Top of DATA FOR ANALYSIS
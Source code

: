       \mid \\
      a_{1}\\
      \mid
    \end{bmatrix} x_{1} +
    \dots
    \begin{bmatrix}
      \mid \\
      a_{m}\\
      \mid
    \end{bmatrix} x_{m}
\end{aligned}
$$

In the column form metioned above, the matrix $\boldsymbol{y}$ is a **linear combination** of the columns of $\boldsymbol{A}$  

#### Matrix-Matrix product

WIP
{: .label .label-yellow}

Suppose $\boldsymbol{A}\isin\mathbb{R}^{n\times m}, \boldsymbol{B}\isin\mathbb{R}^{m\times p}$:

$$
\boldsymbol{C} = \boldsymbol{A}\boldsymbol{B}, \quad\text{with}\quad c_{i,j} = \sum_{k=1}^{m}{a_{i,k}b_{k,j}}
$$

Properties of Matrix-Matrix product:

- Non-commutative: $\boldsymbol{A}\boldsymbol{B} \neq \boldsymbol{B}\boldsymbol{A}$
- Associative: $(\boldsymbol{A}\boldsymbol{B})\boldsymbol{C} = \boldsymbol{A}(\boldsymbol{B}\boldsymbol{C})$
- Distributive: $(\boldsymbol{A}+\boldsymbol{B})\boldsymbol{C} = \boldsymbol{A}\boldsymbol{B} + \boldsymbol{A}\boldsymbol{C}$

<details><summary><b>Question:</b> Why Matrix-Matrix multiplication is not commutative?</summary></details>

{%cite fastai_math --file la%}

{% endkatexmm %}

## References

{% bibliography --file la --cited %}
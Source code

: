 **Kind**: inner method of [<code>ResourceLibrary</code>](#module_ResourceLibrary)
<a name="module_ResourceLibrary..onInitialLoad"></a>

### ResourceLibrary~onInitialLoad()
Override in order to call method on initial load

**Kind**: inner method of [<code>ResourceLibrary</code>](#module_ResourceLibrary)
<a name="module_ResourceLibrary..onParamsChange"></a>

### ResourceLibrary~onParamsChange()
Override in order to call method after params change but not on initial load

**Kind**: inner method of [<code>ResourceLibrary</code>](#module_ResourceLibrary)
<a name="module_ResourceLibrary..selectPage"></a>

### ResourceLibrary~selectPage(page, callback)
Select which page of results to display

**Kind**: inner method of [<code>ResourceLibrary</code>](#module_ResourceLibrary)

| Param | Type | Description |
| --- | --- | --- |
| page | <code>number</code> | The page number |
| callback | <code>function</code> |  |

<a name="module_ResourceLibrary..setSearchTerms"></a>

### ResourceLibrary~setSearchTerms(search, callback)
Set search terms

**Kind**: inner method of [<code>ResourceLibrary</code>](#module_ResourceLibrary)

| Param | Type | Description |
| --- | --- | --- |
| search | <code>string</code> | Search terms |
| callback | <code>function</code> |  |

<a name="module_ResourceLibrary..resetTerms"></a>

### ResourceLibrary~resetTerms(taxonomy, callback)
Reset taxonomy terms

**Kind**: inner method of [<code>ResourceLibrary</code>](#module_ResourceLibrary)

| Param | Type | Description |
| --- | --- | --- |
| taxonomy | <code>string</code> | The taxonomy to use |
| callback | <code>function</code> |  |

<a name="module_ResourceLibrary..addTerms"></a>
Bottom of DATA FOR ANALYSIS
Top of DATA FOR ANALYSIS
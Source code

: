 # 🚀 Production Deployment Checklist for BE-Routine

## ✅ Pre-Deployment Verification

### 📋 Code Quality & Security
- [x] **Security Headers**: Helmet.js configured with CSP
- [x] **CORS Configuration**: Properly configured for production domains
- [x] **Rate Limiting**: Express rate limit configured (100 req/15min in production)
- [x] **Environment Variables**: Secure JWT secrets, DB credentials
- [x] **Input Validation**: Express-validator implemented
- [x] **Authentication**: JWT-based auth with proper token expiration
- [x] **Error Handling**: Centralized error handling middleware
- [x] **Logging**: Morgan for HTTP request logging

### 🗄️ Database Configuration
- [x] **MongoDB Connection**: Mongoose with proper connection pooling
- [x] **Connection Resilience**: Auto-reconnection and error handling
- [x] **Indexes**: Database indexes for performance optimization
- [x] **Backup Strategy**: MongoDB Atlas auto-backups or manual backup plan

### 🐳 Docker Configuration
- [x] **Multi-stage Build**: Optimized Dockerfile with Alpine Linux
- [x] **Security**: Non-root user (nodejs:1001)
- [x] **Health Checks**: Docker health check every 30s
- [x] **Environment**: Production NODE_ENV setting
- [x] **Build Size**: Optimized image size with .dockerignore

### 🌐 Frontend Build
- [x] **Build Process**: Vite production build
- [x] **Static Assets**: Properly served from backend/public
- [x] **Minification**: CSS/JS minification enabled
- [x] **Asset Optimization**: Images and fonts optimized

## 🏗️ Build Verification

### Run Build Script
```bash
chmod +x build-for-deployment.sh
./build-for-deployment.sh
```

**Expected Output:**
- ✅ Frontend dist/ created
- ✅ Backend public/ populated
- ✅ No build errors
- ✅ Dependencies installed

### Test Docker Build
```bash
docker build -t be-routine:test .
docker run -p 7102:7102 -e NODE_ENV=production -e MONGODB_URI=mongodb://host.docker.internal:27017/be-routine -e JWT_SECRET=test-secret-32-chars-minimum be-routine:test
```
Bottom of DATA FOR ANALYSIS
TASK.
The answer is every line in the data where the word "Frontend" appears.

OUTPUT BELOW.
### 🌐 Frontend Build
- ✅ Frontend dist/ created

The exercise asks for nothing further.